Bernard-Henri Lèvy speaks with Ukrainian ambassador to Israel Dr. Yevgen Korniychuk ahead of the screening of his documentary ‘Why Ukraine’ at the Tel Aviv Museum of Art on July 6, 2022. (Melanie Lidman)

The documentary “Why Ukraine” centers the story firmly on Lévy himself and his activism, rather than on the Ukrainians. It is a tightly edited montage that features Lévy in almost every frame, striding confidently alongside Ukrainian fighters through bombed-out streets while dressed in an impeccable suit. The film weaves in generous amounts of historical footage of Lévy in other conflict zones as well as a visit to Ukraine in 2014 when he lent support to the Maidan Protests, a grassroots movement to move Ukraine towards Europe and away from Russia that led to violent protests in Maidan Square in Kyiv.

There is also plenty of footage of meetings between Lévy and Ukrainian politicians, including a boisterous lunch with Ukrainian president Volodymyr Zelenskyy in 2020, with Lévy positioning himself as the bridge to getting meetings with Western politicians.

Speaking after the screening in Tel Aviv, Lévy referred to himself as a pacifist, but a large portion of the documentary footage is Lévy visiting bunkers on the front lines and handling large weapons with an approving gaze. There is scant attention paid to Ukrainians fulfilling other duties, including organizing local initiatives for food and logistical support during the four months of war.

Lévy said in a post-screening interview with The Times of Israel that the documentary featured a lot of footage of himself because he felt that was the most accurate portrayal of the situation.

“I think this is the best way to be honest, not to pretend,” said Lévy. “I don’t pretend to be an objective or exhaustive person. I just say what I saw, what I think, and what I conclude.

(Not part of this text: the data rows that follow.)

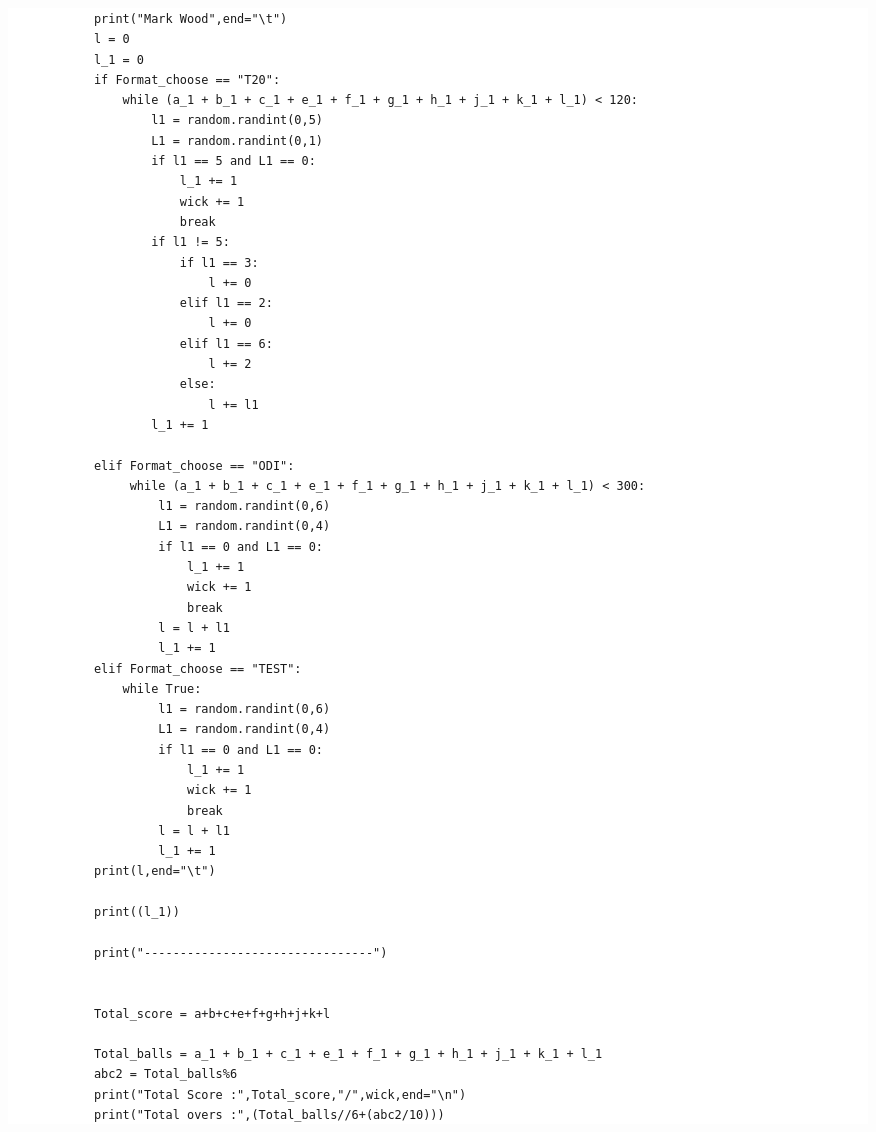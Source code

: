 
                print("Mark Wood",end="\t")
                l = 0
                l_1 = 0
                if Format_choose == "T20":
                    while (a_1 + b_1 + c_1 + e_1 + f_1 + g_1 + h_1 + j_1 + k_1 + l_1) < 120:
                        l1 = random.randint(0,5)
                        L1 = random.randint(0,1)
                        if l1 == 5 and L1 == 0:
                            l_1 += 1
                            wick += 1
                            break
                        if l1 != 5:
                            if l1 == 3:
                                l += 0
                            elif l1 == 2:
                                l += 0
                            elif l1 == 6:
                                l += 2
                            else:
                                l += l1
                        l_1 += 1
                        
                elif Format_choose == "ODI":
                     while (a_1 + b_1 + c_1 + e_1 + f_1 + g_1 + h_1 + j_1 + k_1 + l_1) < 300:
                         l1 = random.randint(0,6)
                         L1 = random.randint(0,4)
                         if l1 == 0 and L1 == 0:
                             l_1 += 1
                             wick += 1
                             break
                         l = l + l1
                         l_1 += 1
                elif Format_choose == "TEST":
                    while True:
                         l1 = random.randint(0,6)
                         L1 = random.randint(0,4)
                         if l1 == 0 and L1 == 0:
                             l_1 += 1
                             wick += 1
                             break
                         l = l + l1
                         l_1 += 1
                print(l,end="\t")
        
                print((l_1))

                print("--------------------------------")
              

                Total_score = a+b+c+e+f+g+h+j+k+l 

                Total_balls = a_1 + b_1 + c_1 + e_1 + f_1 + g_1 + h_1 + j_1 + k_1 + l_1
                abc2 = Total_balls%6 
                print("Total Score :",Total_score,"/",wick,end="\n")
                print("Total overs :",(Total_balls//6+(abc2/10)))
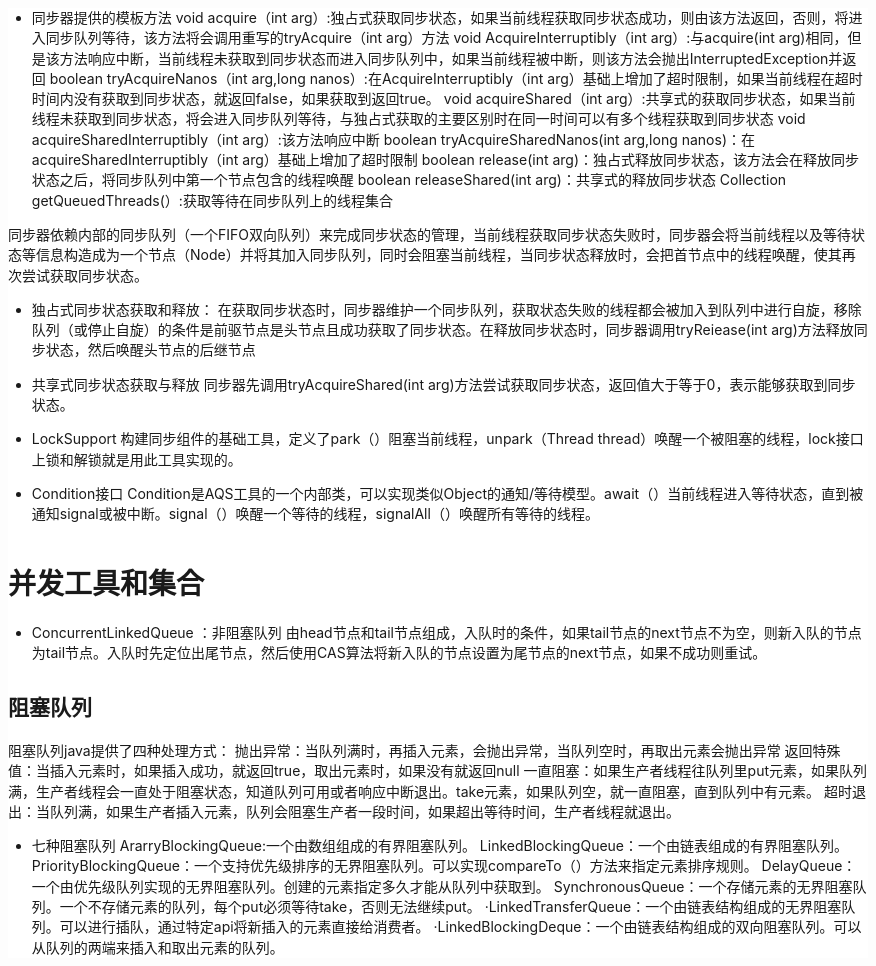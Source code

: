 - 同步器提供的模板方法
  void acquire（int arg）:独占式获取同步状态，如果当前线程获取同步状态成功，则由该方法返回，否则，将进入同步队列等待，该方法将会调用重写的tryAcquire（int arg）方法
  void AcquireInterruptibly（int arg）:与acquire(int arg)相同，但是该方法响应中断，当前线程未获取到同步状态而进入同步队列中，如果当前线程被中断，则该方法会抛出InterruptedException并返回
  boolean tryAcquireNanos（int arg,long nanos）:在AcquireInterruptibly（int arg）基础上增加了超时限制，如果当前线程在超时时间内没有获取到同步状态，就返回false，如果获取到返回true。
  void acquireShared（int arg）:共享式的获取同步状态，如果当前线程未获取到同步状态，将会进入同步队列等待，与独占式获取的主要区别时在同一时间可以有多个线程获取到同步状态
  void acquireSharedInterruptibly（int arg）:该方法响应中断
  boolean tryAcquireSharedNanos(int arg,long nanos)：在acquireSharedInterruptibly（int arg）基础上增加了超时限制
  boolean release(int arg)：独占式释放同步状态，该方法会在释放同步状态之后，将同步队列中第一个节点包含的线程唤醒
  boolean releaseShared(int arg)：共享式的释放同步状态
  Collection<Thread> getQueuedThreads(）:获取等待在同步队列上的线程集合

同步器依赖内部的同步队列（一个FIFO双向队列）来完成同步状态的管理，当前线程获取同步状态失败时，同步器会将当前线程以及等待状态等信息构造成为一个节点（Node）并将其加入同步队列，同时会阻塞当前线程，当同步状态释放时，会把首节点中的线程唤醒，使其再次尝试获取同步状态。

- 独占式同步状态获取和释放：
  在获取同步状态时，同步器维护一个同步队列，获取状态失败的线程都会被加入到队列中进行自旋，移除队列（或停止自旋）的条件是前驱节点是头节点且成功获取了同步状态。在释放同步状态时，同步器调用tryReiease(int arg)方法释放同步状态，然后唤醒头节点的后继节点

- 共享式同步状态获取与释放
  同步器先调用tryAcquireShared(int arg)方法尝试获取同步状态，返回值大于等于0，表示能够获取到同步状态。

- LockSupport
  构建同步组件的基础工具，定义了park（）阻塞当前线程，unpark（Thread thread）唤醒一个被阻塞的线程，lock接口上锁和解锁就是用此工具实现的。

- Condition接口
  Condition是AQS工具的一个内部类，可以实现类似Object的通知/等待模型。await（）当前线程进入等待状态，直到被通知signal或被中断。signal（）唤醒一个等待的线程，signalAll（）唤醒所有等待的线程。

# 并发工具和集合

- ConcurrentLinkedQueue ：非阻塞队列
  由head节点和tail节点组成，入队时的条件，如果tail节点的next节点不为空，则新入队的节点为tail节点。入队时先定位出尾节点，然后使用CAS算法将新入队的节点设置为尾节点的next节点，如果不成功则重试。

## 阻塞队列

阻塞队列java提供了四种处理方式：
抛出异常：当队列满时，再插入元素，会抛出异常，当队列空时，再取出元素会抛出异常
返回特殊值：当插入元素时，如果插入成功，就返回true，取出元素时，如果没有就返回null
一直阻塞：如果生产者线程往队列里put元素，如果队列满，生产者线程会一直处于阻塞状态，知道队列可用或者响应中断退出。take元素，如果队列空，就一直阻塞，直到队列中有元素。
超时退出：当队列满，如果生产者插入元素，队列会阻塞生产者一段时间，如果超出等待时间，生产者线程就退出。

- 七种阻塞队列
  ArarryBlockingQueue:一个由数组组成的有界阻塞队列。
  LinkedBlockingQueue：一个由链表组成的有界阻塞队列。
  PriorityBlockingQueue：一个支持优先级排序的无界阻塞队列。可以实现compareTo（）方法来指定元素排序规则。
  DelayQueue：一个由优先级队列实现的无界阻塞队列。创建的元素指定多久才能从队列中获取到。
  SynchronousQueue：一个存储元素的无界阻塞队列。一个不存储元素的队列，每个put必须等待take，否则无法继续put。
  ·LinkedTransferQueue：一个由链表结构组成的无界阻塞队列。可以进行插队，通过特定api将新插入的元素直接给消费者。
  ·LinkedBlockingDeque：一个由链表结构组成的双向阻塞队列。可以从队列的两端来插入和取出元素的队列。
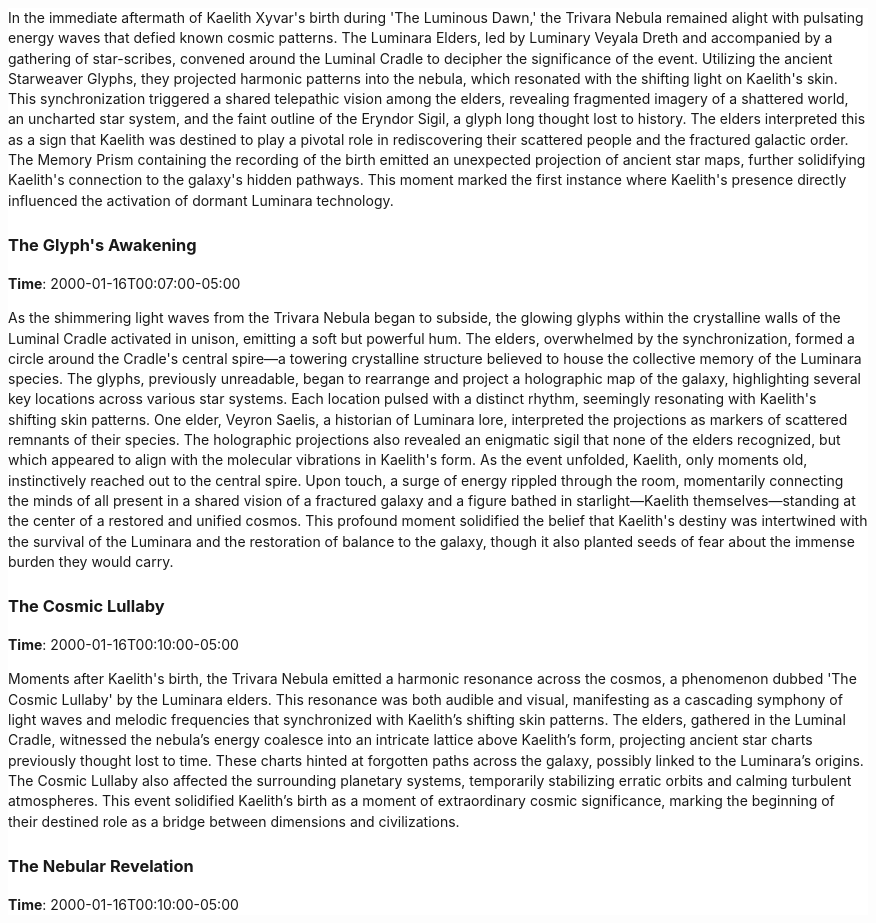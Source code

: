 In the immediate aftermath of Kaelith Xyvar's birth during 'The Luminous Dawn,' the Trivara Nebula remained alight with pulsating energy waves that defied known cosmic patterns. The Luminara Elders, led by Luminary Veyala Dreth and accompanied by a gathering of star-scribes, convened around the Luminal Cradle to decipher the significance of the event. Utilizing the ancient Starweaver Glyphs, they projected harmonic patterns into the nebula, which resonated with the shifting light on Kaelith's skin. This synchronization triggered a shared telepathic vision among the elders, revealing fragmented imagery of a shattered world, an uncharted star system, and the faint outline of the Eryndor Sigil, a glyph long thought lost to history. The elders interpreted this as a sign that Kaelith was destined to play a pivotal role in rediscovering their scattered people and the fractured galactic order. The Memory Prism containing the recording of the birth emitted an unexpected projection of ancient star maps, further solidifying Kaelith's connection to the galaxy's hidden pathways. This moment marked the first instance where Kaelith's presence directly influenced the activation of dormant Luminara technology.


### The Glyph's Awakening
**Time**: 2000-01-16T00:07:00-05:00

As the shimmering light waves from the Trivara Nebula began to subside, the glowing glyphs within the crystalline walls of the Luminal Cradle activated in unison, emitting a soft but powerful hum. The elders, overwhelmed by the synchronization, formed a circle around the Cradle's central spire—a towering crystalline structure believed to house the collective memory of the Luminara species. The glyphs, previously unreadable, began to rearrange and project a holographic map of the galaxy, highlighting several key locations across various star systems. Each location pulsed with a distinct rhythm, seemingly resonating with Kaelith's shifting skin patterns. One elder, Veyron Saelis, a historian of Luminara lore, interpreted the projections as markers of scattered remnants of their species. The holographic projections also revealed an enigmatic sigil that none of the elders recognized, but which appeared to align with the molecular vibrations in Kaelith's form. As the event unfolded, Kaelith, only moments old, instinctively reached out to the central spire. Upon touch, a surge of energy rippled through the room, momentarily connecting the minds of all present in a shared vision of a fractured galaxy and a figure bathed in starlight—Kaelith themselves—standing at the center of a restored and unified cosmos. This profound moment solidified the belief that Kaelith's destiny was intertwined with the survival of the Luminara and the restoration of balance to the galaxy, though it also planted seeds of fear about the immense burden they would carry.


### The Cosmic Lullaby
**Time**: 2000-01-16T00:10:00-05:00

Moments after Kaelith's birth, the Trivara Nebula emitted a harmonic resonance across the cosmos, a phenomenon dubbed 'The Cosmic Lullaby' by the Luminara elders. This resonance was both audible and visual, manifesting as a cascading symphony of light waves and melodic frequencies that synchronized with Kaelith’s shifting skin patterns. The elders, gathered in the Luminal Cradle, witnessed the nebula’s energy coalesce into an intricate lattice above Kaelith’s form, projecting ancient star charts previously thought lost to time. These charts hinted at forgotten paths across the galaxy, possibly linked to the Luminara’s origins. The Cosmic Lullaby also affected the surrounding planetary systems, temporarily stabilizing erratic orbits and calming turbulent atmospheres. This event solidified Kaelith’s birth as a moment of extraordinary cosmic significance, marking the beginning of their destined role as a bridge between dimensions and civilizations.


### The Nebular Revelation
**Time**: 2000-01-16T00:10:00-05:00
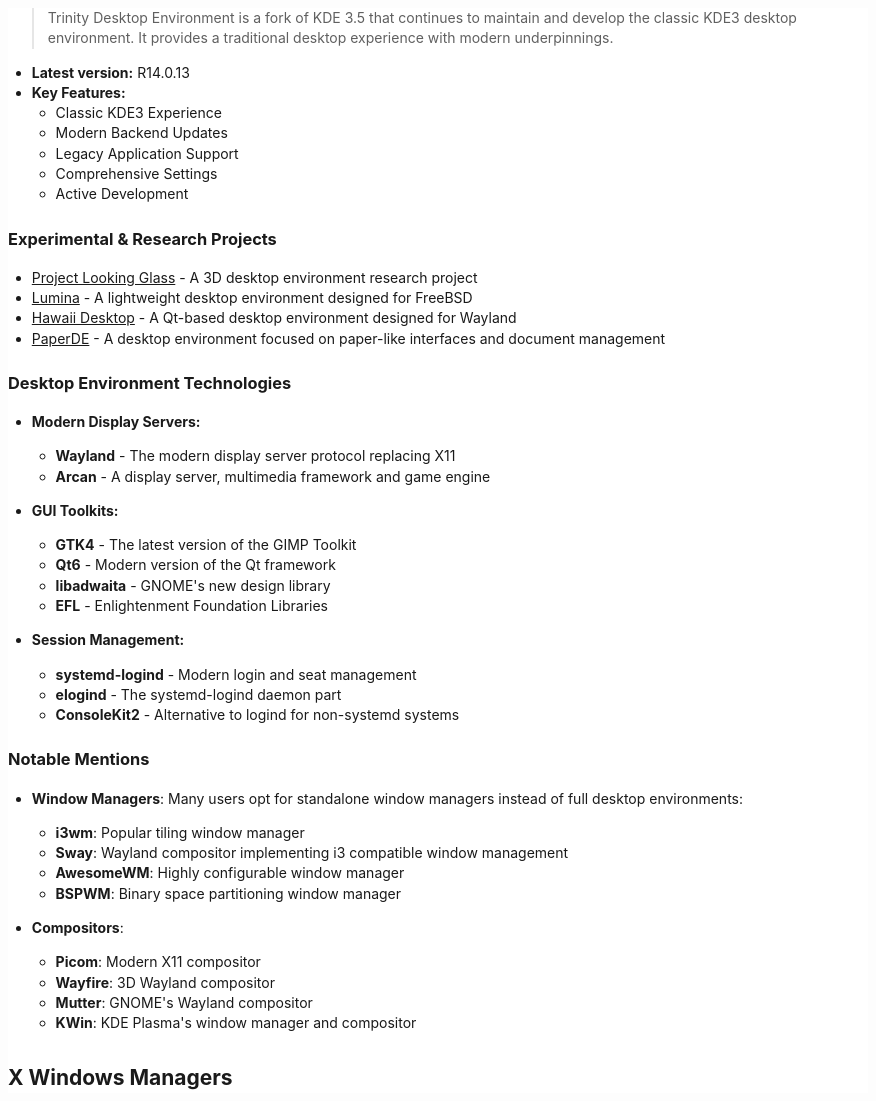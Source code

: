 > Trinity Desktop Environment is a fork of KDE 3.5 that continues to maintain and develop the classic KDE3 desktop environment. It provides a traditional desktop experience with modern underpinnings.

* **Latest version:** R14.0.13
* **Key Features:**
  * Classic KDE3 Experience
  * Modern Backend Updates
  * Legacy Application Support
  * Comprehensive Settings
  * Active Development

### Experimental & Research Projects

* [Project Looking Glass](https://en.wikipedia.org/wiki/Project_Looking_Glass) - A 3D desktop environment research project
* [Lumina](https://lumina-desktop.org/) - A lightweight desktop environment designed for FreeBSD
* [Hawaii Desktop](https://github.com/hawaii-desktop) - A Qt-based desktop environment designed for Wayland
* [PaperDE](https://github.com/paperde) - A desktop environment focused on paper-like interfaces and document management

### Desktop Environment Technologies

* **Modern Display Servers:**
  * **Wayland** - The modern display server protocol replacing X11
  * **Arcan** - A display server, multimedia framework and game engine
  
* **GUI Toolkits:**
  * **GTK4** - The latest version of the GIMP Toolkit
  * **Qt6** - Modern version of the Qt framework
  * **libadwaita** - GNOME's new design library
  * **EFL** - Enlightenment Foundation Libraries

* **Session Management:**
  * **systemd-logind** - Modern login and seat management
  * **elogind** - The systemd-logind daemon part
  * **ConsoleKit2** - Alternative to logind for non-systemd systems

### Notable Mentions

* **Window Managers**: Many users opt for standalone window managers instead of full desktop environments:
  * **i3wm**: Popular tiling window manager
  * **Sway**: Wayland compositor implementing i3 compatible window management
  * **AwesomeWM**: Highly configurable window manager
  * **BSPWM**: Binary space partitioning window manager

* **Compositors**:
  * **Picom**: Modern X11 compositor
  * **Wayfire**: 3D Wayland compositor
  * **Mutter**: GNOME's Wayland compositor
  * **KWin**: KDE Plasma's window manager and compositor

## X Windows Managers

For me, subjectivity is a precondition of fairness and honesty.”

Lévy also praised Israel’s “noble welcome” of refugees, despite Interior Minister Ayelet Shaked’s hard cap on just 5,000 non-Jewish refugees and footage of Ukrainians languishing for days at Ben Gurion airport.

Lévy is well aware that his highly polished brand of international activism has the ability to keep the politicians and the public interested in the issue for longer than if he did nothing. He’s keeping mum on summer plans to travel with “Why Ukraine” on the festival circuit, or which politicians he hopes to sit down with, as he attempts to keep the spotlight on Ukraine and chase away the shadows of ennui.

“We thought, maybe not in Israel, but in Europe, we thought we had entered into an eternal Sunday, that history was over, that mass crimes belonged to the past, that liberalism and democracy will prevail all over the world that all the nations will become wise,” said Lévy. “And we were wrong. Wisdom is not the rule. Savagery is boiling under the veneer of civilization, and we have to be aware of this.”